In this dizzying literary puzzle, the hapless protagonist is doomed to relive the same day over and over unless he can solve a murder at a masquerade ball.
The narrator, Aiden Bishop, wakes up in a forest outside Blackheath House, “a sprawling Georgian manor house,” not knowing who or where he is—or why he's screaming the name Anna. A man in a beaked plague-doctor mask brings him up to speed: For eight days, Aiden will wake up in the body of a different witness to the shooting of young beauty Evelyn Hardcastle. If at the end of that extended week, during which Aiden will remember all that occurs, he fails to identify the killer and break the bizarre murder cycle, he will have his memory wiped and be forced to start from the beginning. "It's like I've been asked to dig a hole with a shovel made of sparrows," Aiden moans. To be real or not to be real, that is the question for Aiden, who struggles after his own identity while being "hosted" by individuals who include the lord of the manor, a doctor, and a butler.

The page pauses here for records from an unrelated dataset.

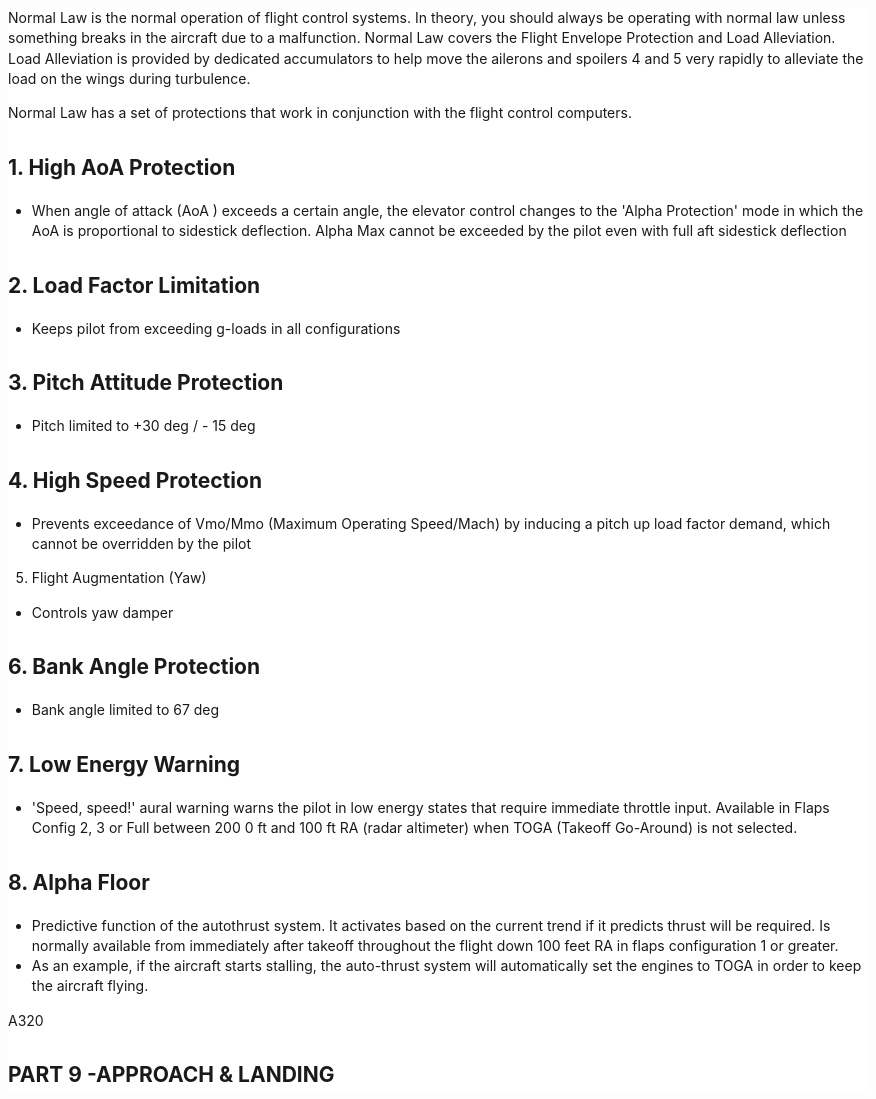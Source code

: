 Normal Law is the normal operation of flight control systems. In theory, you should always be operating  with  normal  law  unless  something  breaks  in  the  aircraft  due  to  a  malfunction. Normal  Law  covers  the  Flight  Envelope  Protection  and  Load  Alleviation.  Load  Alleviation  is provided  by  dedicated  accumulators  to  help  move  the  ailerons  and  spoilers  4  and  5  very rapidly to alleviate the load on the wings during turbulence.

Normal Law has a set of protections that work in conjunction with the flight control computers.

## 1. High AoA Protection

- When angle of attack (AoA ) exceeds a certain angle, the elevator control changes to the 'Alpha Protection' mode in which the AoA is proportional to sidestick deflection. Alpha Max cannot be exceeded by the pilot even with full aft sidestick deflection

## 2. Load Factor Limitation

- Keeps pilot from exceeding g-loads in all configurations

## 3. Pitch Attitude Protection

- Pitch limited to +30 deg / - 15 deg

## 4. High Speed Protection

- Prevents exceedance of Vmo/Mmo (Maximum Operating Speed/Mach) by inducing a pitch up load factor demand, which cannot be overridden by the pilot
5. Flight Augmentation (Yaw)
- Controls yaw damper

## 6. Bank Angle Protection

- Bank angle limited to 67 deg

## 7. Low Energy Warning

- 'Speed, speed!' aural warning warns the pilot in low energy states that require immediate throttle input. Available in Flaps Config 2, 3 or Full between 200 0 ft and 100 ft RA (radar altimeter) when TOGA (Takeoff Go-Around) is not selected.

## 8. Alpha Floor

- Predictive function of the autothrust system. It activates based on the current trend if it predicts thrust will be required. Is normally available from immediately after takeoff throughout the flight down 100 feet RA in flaps configuration 1 or greater.
- As an example, if the aircraft starts stalling, the auto-thrust system will automatically set the engines to TOGA in order to keep the aircraft flying.

A320

## PART 9 -APPROACH &amp; LANDING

Borrowing liberally from such cultural milestones as Groundhog Day, Quantum Leap, and Eyes Wide Shut—and, of course, the stories of Agatha Christie—the book has a built-in audience. It's a fiendishly clever and amusing novel with explosive surprises, though in the absence of genuine feeling, it tends to keep its audience at arm's length.
Turton's debut is a brainy, action-filled sendup of the classic mystery, though readers may be hard-pressed to keep up with all its keenly calibrated twists and turns for more than 400 pages.